Pictures paired with source code
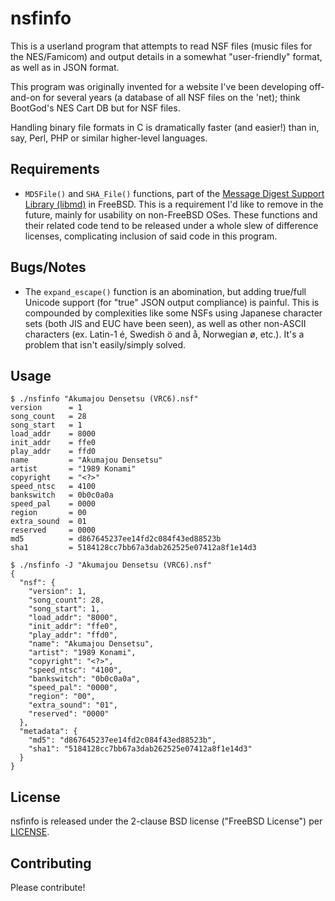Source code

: nsfinfo
=======
This is a userland program that attempts to read NSF files (music files
for the NES/Famicom) and output details in a somewhat "user-friendly"
format, as well as in JSON format.

This program was originally invented for a website I've been developing
off-and-on for several years (a database of all NSF files on the 'net);
think BootGod's NES Cart DB but for NSF files.

Handling binary file formats in C is dramatically faster (and easier!)
than in, say, Perl, PHP or similar higher-level languages.

Requirements
------------
* `MD5File()` and `SHA_File()` functions, part of the
  [Message Digest Support Library (libmd)](https://www.freebsd.org/cgi/man.cgi?query=SHA\_File&apropos=0&sektion=0&manpath=FreeBSD+11.1-stable&arch=default&format=html)
  in FreeBSD.  This is a requirement I'd like to remove in the future,
  mainly for usability on non-FreeBSD OSes.  These functions and their
  related code tend to be released under a whole slew of difference
  licenses, complicating inclusion of said code in this program.

Bugs/Notes
----------
* The `expand_escape()` function is an abomination, but adding true/full
  Unicode support (for "true" JSON output compliance) is painful.  This
  is compounded by complexities like some NSFs using Japanese character
  sets (both JIS and EUC have been seen), as well as other non-ASCII
  characters (ex. Latin-1 é, Swedish ö and å, Norwegian ø, etc.).  It's
  a problem that isn't easily/simply solved.

Usage
-----
```Shell
$ ./nsfinfo "Akumajou Densetsu (VRC6).nsf"
version      = 1
song_count   = 28
song_start   = 1
load_addr    = 8000
init_addr    = ffe0
play_addr    = ffd0
name         = "Akumajou Densetsu"
artist       = "1989 Konami"
copyright    = "<?>"
speed_ntsc   = 4100
bankswitch   = 0b0c0a0a
speed_pal    = 0000
region       = 00
extra_sound  = 01
reserved     = 0000
md5          = d867645237ee14fd2c084f43ed88523b
sha1         = 5184128cc7bb67a3dab262525e07412a8f1e14d3

$ ./nsfinfo -J "Akumajou Densetsu (VRC6).nsf"
{
  "nsf": {
    "version": 1,
    "song_count": 28,
    "song_start": 1,
    "load_addr": "8000",
    "init_addr": "ffe0",
    "play_addr": "ffd0",
    "name": "Akumajou Densetsu",
    "artist": "1989 Konami",
    "copyright": "<?>",
    "speed_ntsc": "4100",
    "bankswitch": "0b0c0a0a",
    "speed_pal": "0000",
    "region": "00",
    "extra_sound": "01",
    "reserved": "0000"
  },
  "metadata": {
    "md5": "d867645237ee14fd2c084f43ed88523b",
    "sha1": "5184128cc7bb67a3dab262525e07412a8f1e14d3"
  }
}
```

License
-------
nsfinfo is released under the 2-clause BSD license ("FreeBSD License") per [LICENSE](LICENSE).

Contributing
------------
Please contribute!
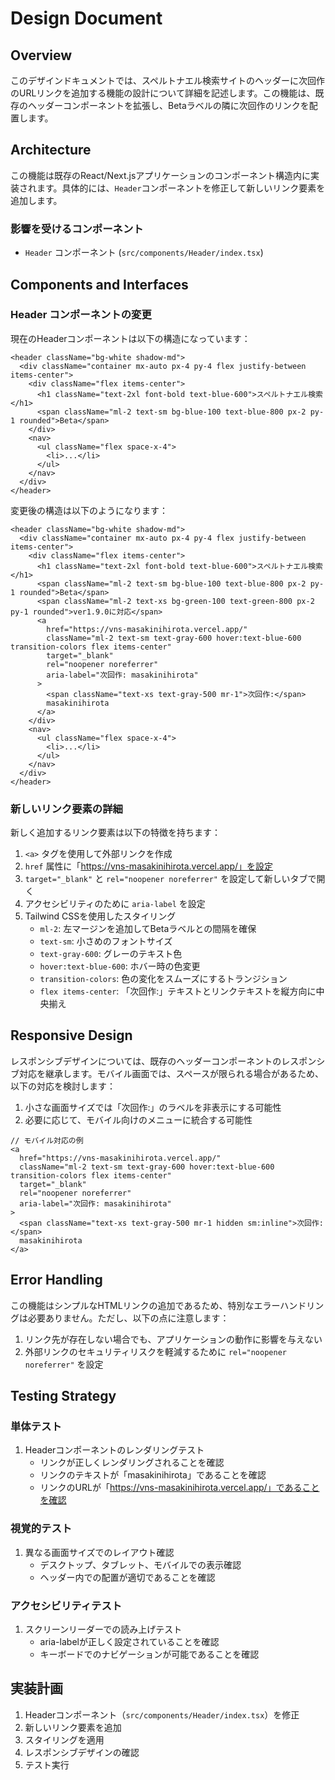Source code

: # Design Document

## Overview

このデザインドキュメントでは、スペルトナエル検索サイトのヘッダーに次回作のURLリンクを追加する機能の設計について詳細を記述します。この機能は、既存のヘッダーコンポーネントを拡張し、Betaラベルの隣に次回作のリンクを配置します。

## Architecture

この機能は既存のReact/Next.jsアプリケーションのコンポーネント構造内に実装されます。具体的には、`Header`コンポーネントを修正して新しいリンク要素を追加します。

### 影響を受けるコンポーネント

- `Header` コンポーネント (`src/components/Header/index.tsx`)

## Components and Interfaces

### Header コンポーネントの変更

現在のHeaderコンポーネントは以下の構造になっています：

```tsx
<header className="bg-white shadow-md">
  <div className="container mx-auto px-4 py-4 flex justify-between items-center">
    <div className="flex items-center">
      <h1 className="text-2xl font-bold text-blue-600">スペルトナエル検索</h1>
      <span className="ml-2 text-sm bg-blue-100 text-blue-800 px-2 py-1 rounded">Beta</span>
    </div>
    <nav>
      <ul className="flex space-x-4">
        <li>...</li>
      </ul>
    </nav>
  </div>
</header>
```

変更後の構造は以下のようになります：

```tsx
<header className="bg-white shadow-md">
  <div className="container mx-auto px-4 py-4 flex justify-between items-center">
    <div className="flex items-center">
      <h1 className="text-2xl font-bold text-blue-600">スペルトナエル検索</h1>
      <span className="ml-2 text-sm bg-blue-100 text-blue-800 px-2 py-1 rounded">Beta</span>
      <span className="ml-2 text-xs bg-green-100 text-green-800 px-2 py-1 rounded">ver1.9.0に対応</span>
      <a
        href="https://vns-masakinihirota.vercel.app/"
        className="ml-2 text-sm text-gray-600 hover:text-blue-600 transition-colors flex items-center"
        target="_blank"
        rel="noopener noreferrer"
        aria-label="次回作: masakinihirota"
      >
        <span className="text-xs text-gray-500 mr-1">次回作:</span>
        masakinihirota
      </a>
    </div>
    <nav>
      <ul className="flex space-x-4">
        <li>...</li>
      </ul>
    </nav>
  </div>
</header>
```

### 新しいリンク要素の詳細

新しく追加するリンク要素は以下の特徴を持ちます：

1. `<a>` タグを使用して外部リンクを作成
2. `href` 属性に「https://vns-masakinihirota.vercel.app/」を設定
3. `target="_blank"` と `rel="noopener noreferrer"` を設定して新しいタブで開く
4. アクセシビリティのために `aria-label` を設定
5. Tailwind CSSを使用したスタイリング
   - `ml-2`: 左マージンを追加してBetaラベルとの間隔を確保
   - `text-sm`: 小さめのフォントサイズ
   - `text-gray-600`: グレーのテキスト色
   - `hover:text-blue-600`: ホバー時の色変更
   - `transition-colors`: 色の変化をスムーズにするトランジション
   - `flex items-center`: 「次回作:」テキストとリンクテキストを縦方向に中央揃え

## Responsive Design

レスポンシブデザインについては、既存のヘッダーコンポーネントのレスポンシブ対応を継承します。モバイル画面では、スペースが限られる場合があるため、以下の対応を検討します：

1. 小さな画面サイズでは「次回作:」のラベルを非表示にする可能性
2. 必要に応じて、モバイル向けのメニューに統合する可能性

```tsx
// モバイル対応の例
<a
  href="https://vns-masakinihirota.vercel.app/"
  className="ml-2 text-sm text-gray-600 hover:text-blue-600 transition-colors flex items-center"
  target="_blank"
  rel="noopener noreferrer"
  aria-label="次回作: masakinihirota"
>
  <span className="text-xs text-gray-500 mr-1 hidden sm:inline">次回作:</span>
  masakinihirota
</a>
```

## Error Handling

この機能はシンプルなHTMLリンクの追加であるため、特別なエラーハンドリングは必要ありません。ただし、以下の点に注意します：

1. リンク先が存在しない場合でも、アプリケーションの動作に影響を与えない
2. 外部リンクのセキュリティリスクを軽減するために `rel="noopener noreferrer"` を設定

## Testing Strategy

### 単体テスト

1. Headerコンポーネントのレンダリングテスト
   - リンクが正しくレンダリングされることを確認
   - リンクのテキストが「masakinihirota」であることを確認
   - リンクのURLが「https://vns-masakinihirota.vercel.app/」であることを確認

### 視覚的テスト

1. 異なる画面サイズでのレイアウト確認
   - デスクトップ、タブレット、モバイルでの表示確認
   - ヘッダー内での配置が適切であることを確認

### アクセシビリティテスト

1. スクリーンリーダーでの読み上げテスト
   - aria-labelが正しく設定されていることを確認
   - キーボードでのナビゲーションが可能であることを確認

## 実装計画

1. Headerコンポーネント（`src/components/Header/index.tsx`）を修正
2. 新しいリンク要素を追加
3. スタイリングを適用
4. レスポンシブデザインの確認
5. テスト実行
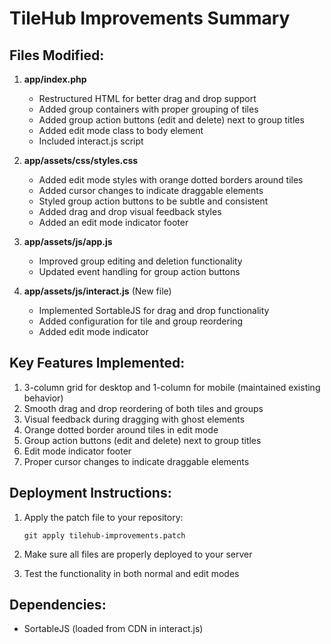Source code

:# TileHub Improvements Summary

## Files Modified:

1. **app/index.php**
   - Restructured HTML for better drag and drop support
   - Added group containers with proper grouping of tiles
   - Added group action buttons (edit and delete) next to group titles
   - Added edit mode class to body element
   - Included interact.js script

2. **app/assets/css/styles.css**
   - Added edit mode styles with orange dotted borders around tiles
   - Added cursor changes to indicate draggable elements
   - Styled group action buttons to be subtle and consistent
   - Added drag and drop visual feedback styles
   - Added an edit mode indicator footer

3. **app/assets/js/app.js**
   - Improved group editing and deletion functionality
   - Updated event handling for group action buttons

4. **app/assets/js/interact.js** (New file)
   - Implemented SortableJS for drag and drop functionality
   - Added configuration for tile and group reordering
   - Added edit mode indicator

## Key Features Implemented:

1. 3-column grid for desktop and 1-column for mobile (maintained existing behavior)
2. Smooth drag and drop reordering of both tiles and groups
3. Visual feedback during dragging with ghost elements
4. Orange dotted border around tiles in edit mode
5. Group action buttons (edit and delete) next to group titles
6. Edit mode indicator footer
7. Proper cursor changes to indicate draggable elements

## Deployment Instructions:

1. Apply the patch file to your repository:
   ```
   git apply tilehub-improvements.patch
   ```

2. Make sure all files are properly deployed to your server

3. Test the functionality in both normal and edit modes

## Dependencies:

- SortableJS (loaded from CDN in interact.js)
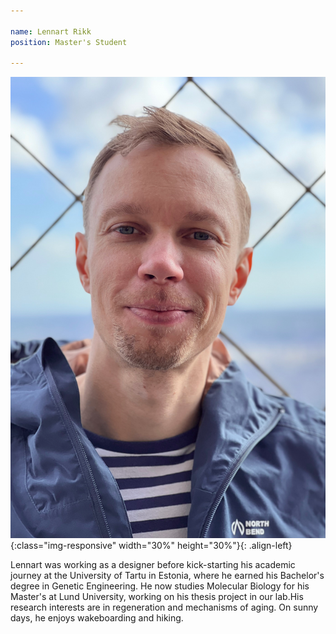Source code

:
 ```yaml
---

name: Lennart Rikk
position: Master's Student

---
```


![image-left](../assets/images/Lennart.jpg){:class="img-responsive" width="30%" height="30%"}{: .align-left}

<p> Lennart was working as a designer before kick-starting his academic journey at the University of Tartu in Estonia, where he earned his Bachelor's degree in Genetic Engineering. He now studies Molecular Biology for his Master's at Lund University, working on his thesis project in our lab.His research interests are in regeneration and mechanisms of aging. On sunny days, he enjoys wakeboarding and hiking.</p>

Task goal: Could you set down verbatim the lines from the beginning of the entries above through the line containing "Handling binary file", both included, leaving out the pictures?

Expected answer:
Source code

: nsfinfo
=======
This is a userland program that attempts to read NSF files (music files
for the NES/Famicom) and output details in a somewhat "user-friendly"
format, as well as in JSON format.

This program was originally invented for a website I've been developing
off-and-on for several years (a database of all NSF files on the 'net);
think BootGod's NES Cart DB but for NSF files.

Handling binary file formats in C is dramatically faster (and easier!)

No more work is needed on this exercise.